"""CPU-side per-frame render snapshot for the pipelined render thread.
A :class:`RenderPacket` is an owned, immutable-by-convention snapshot of the
renderer's per-frame submission state, taken on the MAIN thread right after
``SceneAdapter.submit_scene`` populates that state. In pipelined render mode the
packet is handed to the render thread, which reconstructs the renderer's
per-frame lists from it and then records + submits the GPU frame, while the main
thread is free to simulate the next frame and rebuild the renderer's (now empty)
lists without mutating the in-flight packet.

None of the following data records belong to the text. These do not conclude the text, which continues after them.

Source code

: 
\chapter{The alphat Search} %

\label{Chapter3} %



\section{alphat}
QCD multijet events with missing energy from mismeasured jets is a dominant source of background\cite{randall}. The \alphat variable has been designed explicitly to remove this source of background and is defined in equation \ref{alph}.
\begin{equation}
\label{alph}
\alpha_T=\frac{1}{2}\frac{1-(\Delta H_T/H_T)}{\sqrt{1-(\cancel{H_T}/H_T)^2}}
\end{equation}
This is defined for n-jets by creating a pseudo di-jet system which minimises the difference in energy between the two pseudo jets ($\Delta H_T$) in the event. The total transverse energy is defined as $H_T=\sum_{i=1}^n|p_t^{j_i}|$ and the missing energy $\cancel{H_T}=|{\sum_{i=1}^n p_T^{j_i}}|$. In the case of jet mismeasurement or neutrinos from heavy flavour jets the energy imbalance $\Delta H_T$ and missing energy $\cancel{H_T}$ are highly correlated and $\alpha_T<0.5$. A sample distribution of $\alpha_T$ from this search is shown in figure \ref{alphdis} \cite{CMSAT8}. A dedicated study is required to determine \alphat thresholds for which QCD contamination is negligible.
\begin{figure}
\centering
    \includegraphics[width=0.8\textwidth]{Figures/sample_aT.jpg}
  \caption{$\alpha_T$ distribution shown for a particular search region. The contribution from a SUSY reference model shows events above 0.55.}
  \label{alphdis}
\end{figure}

This is the FOUNDATION wave: the packet, its :func:`extract_render_packet`
builder, and the :class:`RenderPacketRing` double-buffer are defined and unit
tested, but no render thread is spawned and the synchronous frame loop is
unchanged. The default (synchronous) path never constructs a packet, so it stays
byte-identical.
Field provenance
----------------
Every field mirrors a per-frame attribute the GPU frame reads, each cleared in
``Renderer.begin_frame`` (forward.py ~605-616) and rebuilt by the scene adapter:
``instances``
``Renderer._instances`` (forward.py ~64): list of
``(MeshHandle, transform, material_id, viewport_id)``. Consumed by
``_upload_transforms``, the shadow pass, occlusion cull, and the forward
draw. The 4x4 ``transform`` arrays are copied so the main thread may rebuild
next frame without touching the in-flight packet.
``skinned_instances``
``Renderer._skinned_instances`` (forward.py ~176):
``(MeshHandle, transform, material_id, joint_matrices)``. Both numpy arrays
per entry are copied.
``shader_material_submissions``
``Renderer._shader_material_submissions`` (forward.py ~120):
``(MeshHandle, transform, material_id, shader_material)``. The transform is
copied; ``shader_material`` is a shared, frame-stable object referenced.
``particle_submissions``
``Renderer._particle_submissions`` (forward.py ~109): ``(data, count)``.
``data`` is copied.
``gpu_particle_submissions``
``Renderer._gpu_particle_submissions`` (forward.py ~113):
``(emitter_id, emitter_config)``. ``emitter_config`` is a per-frame dict;
shallow-copied so a downstream mutation of the dict object is isolated.
``materials``
``Renderer._materials`` (forward.py ~105, set via ``set_materials``). Copied.
``lights``
``Renderer._lights`` (forward.py ~106, set via ``set_lights``). Copied.
``viewports``
Snapshot of ``Renderer.viewport_manager.viewports`` (scene_adapter ~785).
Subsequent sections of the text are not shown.